By Anne Gearan ~ The Associated Press
WASHINGTON -- In blockbuster rulings on affirmative action and gay rights and in less heralded decisions this term, a Supreme Court dominated by conservative jurists looked less conservative than it has in years.
"On vitally important issues to social conservatives, they suffered serious defeats this term," said Thomas Goldstein, a Washington lawyer who specializes in the Supreme Court. "There was not a single victory to balance it out."
Serendipity plays a role in the mix of cases the court hears in a given year, and it can be misleading to look at any one year in isolation.
Still, the 2002-2003 session will be remembered for its exceptions to the conservative rule, lawyers and law professors said.
In the term that ended last week, the high court bolted from a decade of rulings striking down or limiting racial formulas, and upheld the continued use of race as a factor in university admissions.
The justices also made an about-face on the question of whether gay men and women can be prosecuted for what they do in the privacy of their bedrooms. That caused one of the court's core conservatives, Justice Antonin Scalia, to sputter that his colleagues had "taken sides in the culture war."

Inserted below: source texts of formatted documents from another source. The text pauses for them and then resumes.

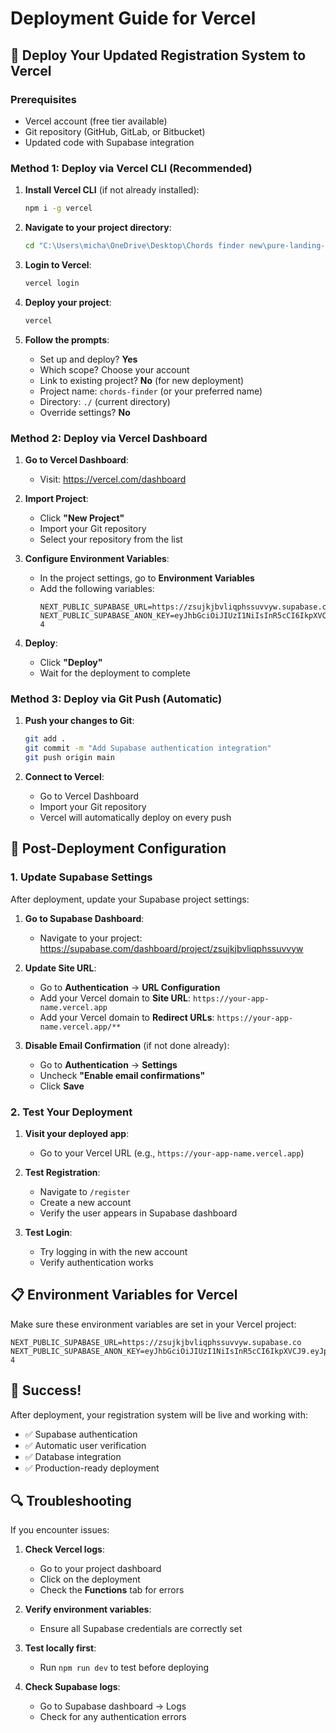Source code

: # Deployment Guide for Vercel

## 🚀 Deploy Your Updated Registration System to Vercel

### Prerequisites
- Vercel account (free tier available)
- Git repository (GitHub, GitLab, or Bitbucket)
- Updated code with Supabase integration

### Method 1: Deploy via Vercel CLI (Recommended)

1. **Install Vercel CLI** (if not already installed):
   ```bash
   npm i -g vercel
   ```

2. **Navigate to your project directory**:
   ```bash
   cd "C:\Users\micha\OneDrive\Desktop\Chords finder new\pure-landing-shadcnui-template"
   ```

3. **Login to Vercel**:
   ```bash
   vercel login
   ```

4. **Deploy your project**:
   ```bash
   vercel
   ```

5. **Follow the prompts**:
   - Set up and deploy? **Yes**
   - Which scope? Choose your account
   - Link to existing project? **No** (for new deployment)
   - Project name: `chords-finder` (or your preferred name)
   - Directory: `./` (current directory)
   - Override settings? **No**

### Method 2: Deploy via Vercel Dashboard

1. **Go to Vercel Dashboard**:
   - Visit: https://vercel.com/dashboard

2. **Import Project**:
   - Click **"New Project"**
   - Import your Git repository
   - Select your repository from the list

3. **Configure Environment Variables**:
   - In the project settings, go to **Environment Variables**
   - Add the following variables:
     ```
     NEXT_PUBLIC_SUPABASE_URL=https://zsujkjbvliqphssuvvyw.supabase.co
     NEXT_PUBLIC_SUPABASE_ANON_KEY=eyJhbGciOiJIUzI1NiIsInR5cCI6IkpXVCJ9.eyJpc3MiOiJzdXBhYmFzZSIsInJlZiI6InpzdWpramJ2bGlxcGhzc3V2dnl3Iiwicm9sZSI6ImFub24iLCJpYXQiOjE3NTkxMjEwMjYsImV4cCI6MjA3NDY5NzAyNn0.5bb8uOT3hexN832BiW9pg2LAN1NwgQoBkgYQAY4GH-4
     ```

4. **Deploy**:
   - Click **"Deploy"**
   - Wait for the deployment to complete

### Method 3: Deploy via Git Push (Automatic)

1. **Push your changes to Git**:
   ```bash
   git add .
   git commit -m "Add Supabase authentication integration"
   git push origin main
   ```

2. **Connect to Vercel**:
   - Go to Vercel Dashboard
   - Import your Git repository
   - Vercel will automatically deploy on every push

## 🔧 Post-Deployment Configuration

### 1. Update Supabase Settings

After deployment, update your Supabase project settings:

1. **Go to Supabase Dashboard**:
   - Navigate to your project: https://supabase.com/dashboard/project/zsujkjbvliqphssuvvyw

2. **Update Site URL**:
   - Go to **Authentication** → **URL Configuration**
   - Add your Vercel domain to **Site URL**: `https://your-app-name.vercel.app`
   - Add your Vercel domain to **Redirect URLs**: `https://your-app-name.vercel.app/**`

3. **Disable Email Confirmation** (if not done already):
   - Go to **Authentication** → **Settings**
   - Uncheck **"Enable email confirmations"**
   - Click **Save**

### 2. Test Your Deployment

1. **Visit your deployed app**:
   - Go to your Vercel URL (e.g., `https://your-app-name.vercel.app`)

2. **Test Registration**:
   - Navigate to `/register`
   - Create a new account
   - Verify the user appears in Supabase dashboard

3. **Test Login**:
   - Try logging in with the new account
   - Verify authentication works

## 📋 Environment Variables for Vercel

Make sure these environment variables are set in your Vercel project:

```
NEXT_PUBLIC_SUPABASE_URL=https://zsujkjbvliqphssuvvyw.supabase.co
NEXT_PUBLIC_SUPABASE_ANON_KEY=eyJhbGciOiJIUzI1NiIsInR5cCI6IkpXVCJ9.eyJpc3MiOiJzdXBhYmFzZSIsInJlZiI6InpzdWpramJ2bGlxcGhzc3V2dnl3Iiwicm9sZSI6ImFub24iLCJpYXQiOjE3NTkxMjEwMjYsImV4cCI6MjA3NDY5NzAyNn0.5bb8uOT3hexN832BiW9pg2LAN1NwgQoBkgYQAY4GH-4
```

## 🎉 Success!

After deployment, your registration system will be live and working with:
- ✅ Supabase authentication
- ✅ Automatic user verification
- ✅ Database integration
- ✅ Production-ready deployment

## 🔍 Troubleshooting

If you encounter issues:

1. **Check Vercel logs**:
   - Go to your project dashboard
   - Click on the deployment
   - Check the **Functions** tab for errors

2. **Verify environment variables**:
   - Ensure all Supabase credentials are correctly set

3. **Test locally first**:
   - Run `npm run dev` to test before deploying

4. **Check Supabase logs**:
   - Go to Supabase dashboard → Logs
   - Check for any authentication errors
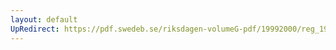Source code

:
```yaml
---
layout: default
UpRedirect: https://pdf.swedeb.se/riksdagen-volumeG-pdf/19992000/reg_19992000/reg_19992000_0285.pdf
---
```

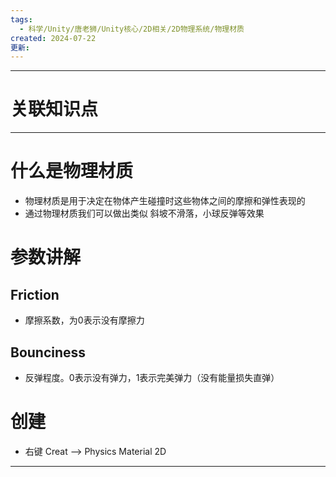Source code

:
 ```yaml
---
tags:
  - 科学/Unity/唐老狮/Unity核心/2D相关/2D物理系统/物理材质
created: 2024-07-22
更新:
---
```


---
# 关联知识点



---
# 什么是物理材质

- 物理材质是用于决定在物体产生碰撞时这些物体之间的摩擦和弹性表现的
- 通过物理材质我们可以做出类似 斜坡不滑落，小球反弹等效果
# 参数讲解
## Friction

- 摩擦系数，为0表示没有摩擦力
## Bounciness

- 反弹程度。0表示没有弹力，1表示完美弹力（没有能量损失直弹）
# 创建

- 右键 Creat ——> Physics Material 2D



---
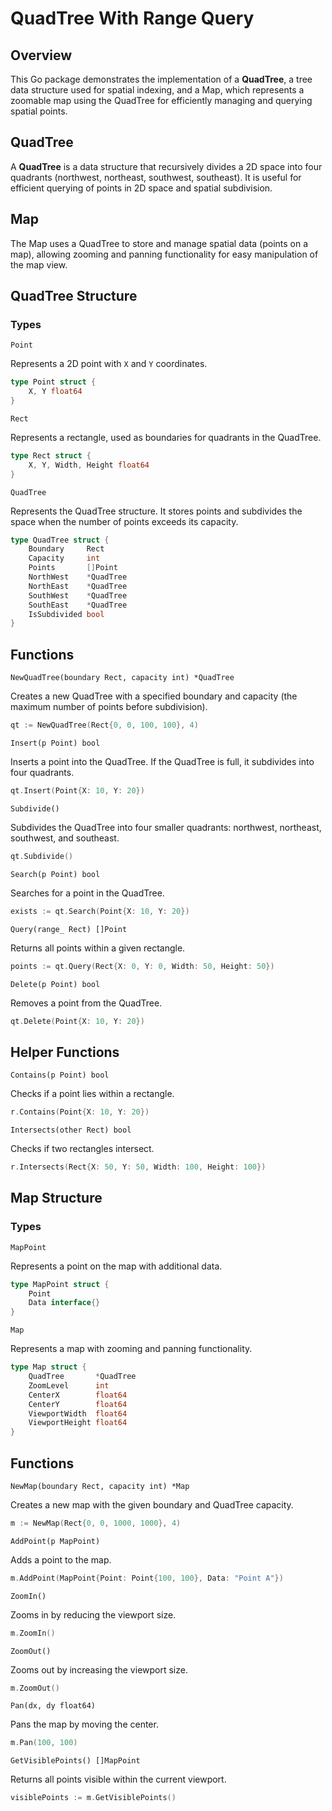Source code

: # QuadTree With Range Query

## Overview

This Go package demonstrates the implementation of a **QuadTree**, a tree data structure used for spatial indexing, and a Map, which represents a zoomable map using the QuadTree for efficiently managing and querying spatial points.

## QuadTree
A **QuadTree** is a data structure that recursively divides a 2D space into four quadrants (northwest, northeast, southwest, southeast). It is useful for efficient querying of points in 2D space and spatial subdivision.

## Map
The Map uses a QuadTree to store and manage spatial data (points on a map), allowing zooming and panning functionality for easy manipulation of the map view.

## QuadTree Structure

### Types

`Point`

Represents a 2D point with `X` and `Y` coordinates.
```go
type Point struct {
    X, Y float64
}
```

`Rect`

Represents a rectangle, used as boundaries for quadrants in the QuadTree.
```go
type Rect struct {
    X, Y, Width, Height float64
}
```

`QuadTree`

Represents the QuadTree structure. It stores points and subdivides the space when the number of points exceeds its capacity.
```go
type QuadTree struct {
    Boundary     Rect
    Capacity     int
    Points       []Point
    NorthWest    *QuadTree
    NorthEast    *QuadTree
    SouthWest    *QuadTree
    SouthEast    *QuadTree
    IsSubdivided bool
}
```


## Functions

`NewQuadTree(boundary Rect, capacity int) *QuadTree`

Creates a new QuadTree with a specified boundary and capacity (the maximum number of points before subdivision).
```go
qt := NewQuadTree(Rect{0, 0, 100, 100}, 4)
```

`Insert(p Point) bool`

Inserts a point into the QuadTree. If the QuadTree is full, it subdivides into four quadrants.
```go
qt.Insert(Point{X: 10, Y: 20})
```


`Subdivide()`

Subdivides the QuadTree into four smaller quadrants: northwest, northeast, southwest, and southeast.
```go
qt.Subdivide()
```


`Search(p Point) bool`

Searches for a point in the QuadTree.
```go
exists := qt.Search(Point{X: 10, Y: 20})
```


`Query(range_ Rect) []Point`

Returns all points within a given rectangle.
```go
points := qt.Query(Rect{X: 0, Y: 0, Width: 50, Height: 50})
```


`Delete(p Point) bool`

Removes a point from the QuadTree.
```go
qt.Delete(Point{X: 10, Y: 20})
```


## Helper Functions

`Contains(p Point) bool`

Checks if a point lies within a rectangle.
```go
r.Contains(Point{X: 10, Y: 20})
```

`Intersects(other Rect) bool`

Checks if two rectangles intersect.
```go
r.Intersects(Rect{X: 50, Y: 50, Width: 100, Height: 100})
```


## Map Structure

### Types

`MapPoint`

Represents a point on the map with additional data.
```go
type MapPoint struct {
    Point
    Data interface{}
}
```

`Map`

Represents a map with zooming and panning functionality.
```go
type Map struct {
    QuadTree       *QuadTree
    ZoomLevel      int
    CenterX        float64
    CenterY        float64
    ViewportWidth  float64
    ViewportHeight float64
}
```

## Functions

`NewMap(boundary Rect, capacity int) *Map`

Creates a new map with the given boundary and QuadTree capacity.
```go
m := NewMap(Rect{0, 0, 1000, 1000}, 4)
```

`AddPoint(p MapPoint)`

Adds a point to the map.
```go
m.AddPoint(MapPoint{Point: Point{100, 100}, Data: "Point A"})
```

`ZoomIn()`

Zooms in by reducing the viewport size.
```go
m.ZoomIn()
```

`ZoomOut()`

Zooms out by increasing the viewport size.
```go
m.ZoomOut()
```

`Pan(dx, dy float64)`

Pans the map by moving the center.

```go
m.Pan(100, 100)
```

`GetVisiblePoints() []MapPoint`

Returns all points visible within the current viewport.

```go
visiblePoints := m.GetVisiblePoints()
```



















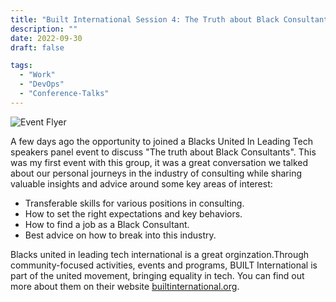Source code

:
 ```yaml
---
title: "Built International Session 4: The Truth about Black Consultants Speakers Panel"
description: ""
date: 2022-09-30
draft: false

tags:
  - "Work"
  - "DevOps"
  - "Conference-Talks"
---
```


![Event Flyer](https://gogorichiesitefiles.blob.core.windows.net/publicfiles/Built0928event.jpg)


A few days ago the opportunity to joined a Blacks United In Leading Tech speakers panel event to discuss "The truth about Black Consultants". This was my first event with this group, it was a great conversation we talked about our personal journeys in the industry of consulting while sharing valuable insights and advice around some key areas of interest:

- Transferable skills for various positions in consulting.
- How to set the right expectations and key behaviors.
- How to find a job as a Black Consultant.
- Best advice on how to break into this industry.

Blacks united in leading tech international is a great orginzation.Through community-focused activities, events and programs, BUILT International is part of the united movement, bringing equality in tech. You can find out more about them on their website [builtinternational.org](www.builtinternational.org).
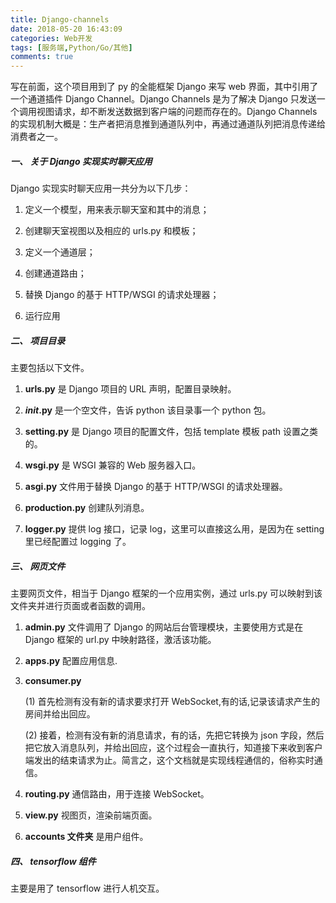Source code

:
 ```yaml
---
title: Django-channels
date: 2018-05-20 16:43:09
categories: Web开发
tags: [服务端,Python/Go/其他]
comments: true
---
```


写在前面，这个项目用到了 py 的全能框架 Django 来写 web 界面，其中引用了一个通道插件 Django Channel。Django Channels 是为了解决 Django 只发送一个调用视图请求，却不断发送数据到客户端的问题而存在的。Django Channels 的实现机制大概是：生产者把消息推到通道队列中，再通过通道队列把消息传递给消费者之一。

<!--more-->

##### 一、 关于 Django 实现实时聊天应用

Django 实现实时聊天应用一共分为以下几步：

1. 定义一个模型，用来表示聊天室和其中的消息；

2. 创建聊天室视图以及相应的 urls.py 和模板；

3. 定义一个通道层；

4. 创建通道路由；

5. 替换 Django 的基于 HTTP/WSGI 的请求处理器；

6. 运行应用

##### 二、 项目目录

主要包括以下文件。

1. **urls.py** 是 Django 项目的 URL 声明，配置目录映射。

2. **_init_.py** 是一个空文件，告诉 python 该目录事一个 python 包。

3. **setting.py** 是 Django 项目的配置文件，包括 template 模板 path 设置之类的。

4. **wsgi.py** 是 WSGI 兼容的 Web 服务器入口。

5. **asgi.py** 文件用于替换 Django 的基于 HTTP/WSGI 的请求处理器。

6. **production.py** 创建队列消息。

7. **logger.py** 提供 log 接口，记录 log，这里可以直接这么用，是因为在 setting 里已经配置过 logging 了。

##### 三、 网页文件

主要网页文件，相当于 Django 框架的一个应用实例，通过 urls.py 可以映射到该文件夹并进行页面或者函数的调用。

1. **admin.py** 文件调用了 Django 的网站后台管理模块，主要使用方式是在 Django 框架的 url.py 中映射路径，激活该功能。

2. **apps.py** 配置应用信息.

3. **consumer.py**

   (1) 首先检测有没有新的请求要求打开 WebSocket,有的话,记录该请求产生的房间并给出回应。

   (2) 接着，检测有没有新的消息请求，有的话，先把它转换为 json 字段，然后把它放入消息队列，并给出回应，这个过程会一直执行，知道接下来收到客户端发出的结束请求为止。简言之，这个文档就是实现线程通信的，俗称实时通信。

4. **routing.py** 通信路由，用于连接 WebSocket。

5. **view.py** 视图页，渲染前端页面。

6. **accounts 文件夹** 是用户组件。

##### 四、 tensorflow 组件

主要是用了 tensorflow 进行人机交互。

No less a conservative stalwart than Chief Justice William H. Rehnquist led the majority this spring in departing from the court's march to increase state rights at the expense of federal control in a case about family leave for state workers.
The court also upheld a legal aid financing program for the poor that political conservatives called an unconstitutional government assault on private property.
"These decisions were not as conservative as might have been expected," said Emory University law professor Robert Schapiro. "The affirmative action ruling is one I'll be teaching for many years to come."
The court's work left Douglas Kmiec, a Pepperdine University constitutional law professor and former legal adviser to Republican presidents, shaking his head.
"In affirmative action, federal-state relations, and, after the sodomy case, basic -- and I do mean very basic -- principles of constitutional interpretation have been tossed aside, not conserved."
That is not to say the court abandoned its conservative leanings.
A string of law-and-order rulings strengthened government powers to go after suspects and punish criminals. For example, the court upheld the nation's strictest "three-strikes" law, ruling that a California man's 50-years-to-life sentence for stealing videotapes was not unconstitutionally harsh.
Those tough-on-crime rulings were in keeping with the court's rightward shift under Rehnquist's leadership, a path that has taken the court far from its progressive stance under the Civil Rights era stewardship of Chief Justice Earl Warren.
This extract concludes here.